= Soldatisches Führertum =

Soldatisches Führertum (Soldiers' Leadership) was a ten-volume reference work in German, containing short biographies of generals in the Prussian Army by Kurt von Priesdorff. Due to the loss of the Prussian Army Archives in World War II, it has become a fundamental source for the biographies of Prussian generals.

==History==
Johann Friedrich Seyfart had made the first attempt at a systematic catalogue of Prussian generals - as part of the research for his 1767 series of Prussian regimental histories he collected biographies of all these regiments' officers.
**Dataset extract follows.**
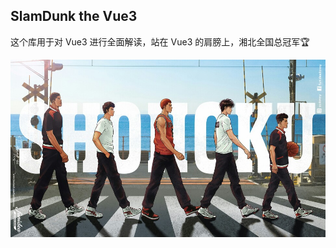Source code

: ## SlamDunk the Vue3

这个库用于对 Vue3 进行全面解读，站在 Vue3 的肩膀上，湘北全国总冠军🏆

![image](./docs/.vuepress/public/hero.jpeg)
Priesdorff was a lieutenant and battalion-adjutant in the Grenadier-Regiment „König Friedrich Wilhelm IV.“ (1. Pommersches) Nr. 2, whose commander oberst Georg Bock von Wülfingen commissioned him to create a master-list of the commissioned officers in the history of the regiment.

He completed it in 1906 and his research gave Priesdorff access to the personnel records in the archives of the Geheime Kriegskanzlei (Secret War Chancellery), the Prussian Ministry of War and the Großen Generalstabes. After leaving the Prussian military and civil service, from 1922 Priesdorff was the first (and as it turned out last) military historian to systematically use those archives to research biographies of Prussian generals. From 1937 to 1942 only ten of Priesdorff's planned fifteen volumes were published by the Hanseatische Verlagsanstalt, based in Hamburg. The manuscripts for volumes 11 and 12 had been sent from Hamburg to Leipzig for printing, but these were destroyed by an air-raid on Leipzig, though some pages Priesdorff had held onto survived, as did the manuscripts for volumes 13, 14 and 15.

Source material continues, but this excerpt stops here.